Summary

World War I took a terrible toll on life in Europe. Russia, France, Germany, and Austria-Hungary each lost about 4 million men, about one-third of all those mobilized during the war. (By contrast, U.S. deaths in Vietnam were 58,000.) Though cities were spared the devastation that would occur in World War II, the social costs were high: Widows and orphans and those mutilated in body and mind affected families everywhere. Censorship, centralization of the economy, and a profound skepticism about the political culture and moral values of European civilization continued to affect European history and culture long after the war ended, and contributed in part to the beginning of World War II.

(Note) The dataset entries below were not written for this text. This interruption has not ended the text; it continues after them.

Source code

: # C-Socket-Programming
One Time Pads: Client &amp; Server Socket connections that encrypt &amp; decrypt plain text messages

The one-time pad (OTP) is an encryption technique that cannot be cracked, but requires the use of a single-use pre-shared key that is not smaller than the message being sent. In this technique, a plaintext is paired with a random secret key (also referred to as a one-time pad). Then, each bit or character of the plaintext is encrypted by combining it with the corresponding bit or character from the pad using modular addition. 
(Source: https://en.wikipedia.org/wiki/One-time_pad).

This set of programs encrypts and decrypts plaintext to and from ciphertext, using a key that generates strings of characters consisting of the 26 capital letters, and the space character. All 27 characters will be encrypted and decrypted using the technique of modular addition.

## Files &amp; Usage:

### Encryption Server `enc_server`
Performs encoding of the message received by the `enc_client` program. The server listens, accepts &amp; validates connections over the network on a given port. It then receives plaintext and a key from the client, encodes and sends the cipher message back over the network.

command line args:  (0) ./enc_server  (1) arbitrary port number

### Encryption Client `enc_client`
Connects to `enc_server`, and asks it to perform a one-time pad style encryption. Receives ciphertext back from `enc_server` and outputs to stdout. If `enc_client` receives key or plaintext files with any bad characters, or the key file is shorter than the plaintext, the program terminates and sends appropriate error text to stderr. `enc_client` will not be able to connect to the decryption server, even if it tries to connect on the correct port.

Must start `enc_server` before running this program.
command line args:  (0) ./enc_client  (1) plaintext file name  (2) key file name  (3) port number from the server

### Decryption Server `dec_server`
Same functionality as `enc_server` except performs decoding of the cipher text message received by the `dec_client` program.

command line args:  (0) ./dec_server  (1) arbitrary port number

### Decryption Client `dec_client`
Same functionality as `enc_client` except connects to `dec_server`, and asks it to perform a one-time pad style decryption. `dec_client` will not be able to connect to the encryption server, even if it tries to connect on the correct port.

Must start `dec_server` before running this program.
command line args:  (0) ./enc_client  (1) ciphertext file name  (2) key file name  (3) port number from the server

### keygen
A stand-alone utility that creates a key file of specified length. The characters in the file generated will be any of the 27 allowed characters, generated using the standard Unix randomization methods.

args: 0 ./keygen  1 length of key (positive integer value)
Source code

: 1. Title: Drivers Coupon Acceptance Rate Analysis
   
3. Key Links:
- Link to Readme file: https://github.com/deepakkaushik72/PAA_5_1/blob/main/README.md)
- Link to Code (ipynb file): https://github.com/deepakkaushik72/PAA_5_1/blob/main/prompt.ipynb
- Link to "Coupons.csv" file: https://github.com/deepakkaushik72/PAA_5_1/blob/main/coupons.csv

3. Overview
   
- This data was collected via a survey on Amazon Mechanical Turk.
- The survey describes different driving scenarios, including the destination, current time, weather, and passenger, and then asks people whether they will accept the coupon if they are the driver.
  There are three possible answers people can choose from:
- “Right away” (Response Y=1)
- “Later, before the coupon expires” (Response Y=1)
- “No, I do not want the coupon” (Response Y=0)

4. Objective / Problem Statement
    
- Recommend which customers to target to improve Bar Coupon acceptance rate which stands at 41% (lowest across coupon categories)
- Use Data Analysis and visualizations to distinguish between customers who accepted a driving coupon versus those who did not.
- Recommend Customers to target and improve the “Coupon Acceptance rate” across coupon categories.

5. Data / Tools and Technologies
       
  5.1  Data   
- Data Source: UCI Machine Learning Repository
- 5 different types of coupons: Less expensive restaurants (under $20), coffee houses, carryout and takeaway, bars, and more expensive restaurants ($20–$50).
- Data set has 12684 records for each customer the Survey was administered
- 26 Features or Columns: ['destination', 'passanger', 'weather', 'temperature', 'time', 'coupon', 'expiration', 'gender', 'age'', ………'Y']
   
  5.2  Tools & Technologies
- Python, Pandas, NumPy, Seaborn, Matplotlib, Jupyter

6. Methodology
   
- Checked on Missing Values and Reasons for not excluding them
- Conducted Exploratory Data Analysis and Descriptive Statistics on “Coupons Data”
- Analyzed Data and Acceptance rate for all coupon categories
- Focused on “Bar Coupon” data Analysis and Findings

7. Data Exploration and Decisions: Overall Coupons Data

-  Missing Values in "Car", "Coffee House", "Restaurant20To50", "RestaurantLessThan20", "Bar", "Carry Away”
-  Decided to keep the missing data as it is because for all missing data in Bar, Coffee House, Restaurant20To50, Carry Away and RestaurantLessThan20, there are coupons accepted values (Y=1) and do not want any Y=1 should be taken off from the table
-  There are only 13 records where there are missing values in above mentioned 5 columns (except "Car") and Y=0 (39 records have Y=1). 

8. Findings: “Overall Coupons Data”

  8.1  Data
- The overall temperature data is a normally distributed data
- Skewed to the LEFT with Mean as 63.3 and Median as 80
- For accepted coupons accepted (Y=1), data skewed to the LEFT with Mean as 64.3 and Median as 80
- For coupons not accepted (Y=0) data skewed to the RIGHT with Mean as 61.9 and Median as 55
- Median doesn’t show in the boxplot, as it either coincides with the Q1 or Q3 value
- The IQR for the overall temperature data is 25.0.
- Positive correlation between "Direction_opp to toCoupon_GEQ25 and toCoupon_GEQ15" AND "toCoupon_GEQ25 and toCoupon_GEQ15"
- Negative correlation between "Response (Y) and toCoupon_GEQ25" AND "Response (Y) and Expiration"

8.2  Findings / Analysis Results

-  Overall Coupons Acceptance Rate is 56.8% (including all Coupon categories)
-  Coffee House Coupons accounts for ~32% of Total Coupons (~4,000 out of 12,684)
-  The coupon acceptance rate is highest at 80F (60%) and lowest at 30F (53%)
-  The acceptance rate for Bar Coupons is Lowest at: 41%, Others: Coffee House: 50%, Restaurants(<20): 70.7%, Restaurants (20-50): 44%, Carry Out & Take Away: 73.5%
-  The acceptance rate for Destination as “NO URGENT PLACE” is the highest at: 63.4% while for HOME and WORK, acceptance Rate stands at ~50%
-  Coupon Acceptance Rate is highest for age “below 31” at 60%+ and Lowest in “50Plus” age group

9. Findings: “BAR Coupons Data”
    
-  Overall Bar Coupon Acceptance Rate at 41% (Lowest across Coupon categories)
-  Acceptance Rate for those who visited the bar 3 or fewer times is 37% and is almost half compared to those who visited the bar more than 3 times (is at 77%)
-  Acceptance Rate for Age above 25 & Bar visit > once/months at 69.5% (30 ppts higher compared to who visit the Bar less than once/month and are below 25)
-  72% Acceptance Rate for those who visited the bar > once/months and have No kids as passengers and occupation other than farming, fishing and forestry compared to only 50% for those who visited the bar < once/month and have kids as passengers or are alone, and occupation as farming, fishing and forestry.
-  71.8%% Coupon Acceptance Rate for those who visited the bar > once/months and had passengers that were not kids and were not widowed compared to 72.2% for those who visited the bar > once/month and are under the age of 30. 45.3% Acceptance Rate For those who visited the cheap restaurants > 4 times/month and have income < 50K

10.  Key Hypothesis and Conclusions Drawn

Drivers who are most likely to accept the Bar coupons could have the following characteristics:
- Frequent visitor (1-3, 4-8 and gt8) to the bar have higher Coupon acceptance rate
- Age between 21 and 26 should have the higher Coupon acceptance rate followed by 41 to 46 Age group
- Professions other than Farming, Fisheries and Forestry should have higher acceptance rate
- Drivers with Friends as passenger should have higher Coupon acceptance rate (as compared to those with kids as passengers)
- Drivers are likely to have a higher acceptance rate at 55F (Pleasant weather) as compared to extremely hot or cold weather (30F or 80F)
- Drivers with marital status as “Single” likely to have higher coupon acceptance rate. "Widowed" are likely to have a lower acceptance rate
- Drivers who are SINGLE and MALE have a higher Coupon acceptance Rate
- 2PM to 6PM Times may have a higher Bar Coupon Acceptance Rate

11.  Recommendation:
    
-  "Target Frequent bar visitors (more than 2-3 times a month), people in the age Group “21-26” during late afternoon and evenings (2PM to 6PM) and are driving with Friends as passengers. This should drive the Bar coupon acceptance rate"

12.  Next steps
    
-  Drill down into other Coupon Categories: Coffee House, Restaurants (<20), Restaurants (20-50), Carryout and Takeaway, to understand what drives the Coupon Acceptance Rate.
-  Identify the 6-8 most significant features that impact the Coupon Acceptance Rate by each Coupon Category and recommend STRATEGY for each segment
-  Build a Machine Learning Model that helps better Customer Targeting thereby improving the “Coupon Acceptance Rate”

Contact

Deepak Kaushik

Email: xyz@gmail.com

For the United States, the decision to participate in the war has been seen by scholars as the perhaps inevitable consequence of the decision to acquire a blue water navy and an overseas empire (see Toward Empire: Overseas Expansion: 1865-1910). Moreover, the United States, long a debtor nation, became instead a major creditor as Britain and France sold off their substantial holdings in American business and agricultural concerns to fund the war effort. This new financial power was soon felt in the post-war years.

The Great War also changed the way Americans viewed themselves. "Hyphenated Americans" (German-Americans, Italian-Americans) were assumed in a new American identity (nonetheless one that still excluded African Americans from military service).

As the Armistice gave way to the peace formulated under the Treaty of Versailles , the victors inadvertently managed to sow the seeds for a still greater war a generation later.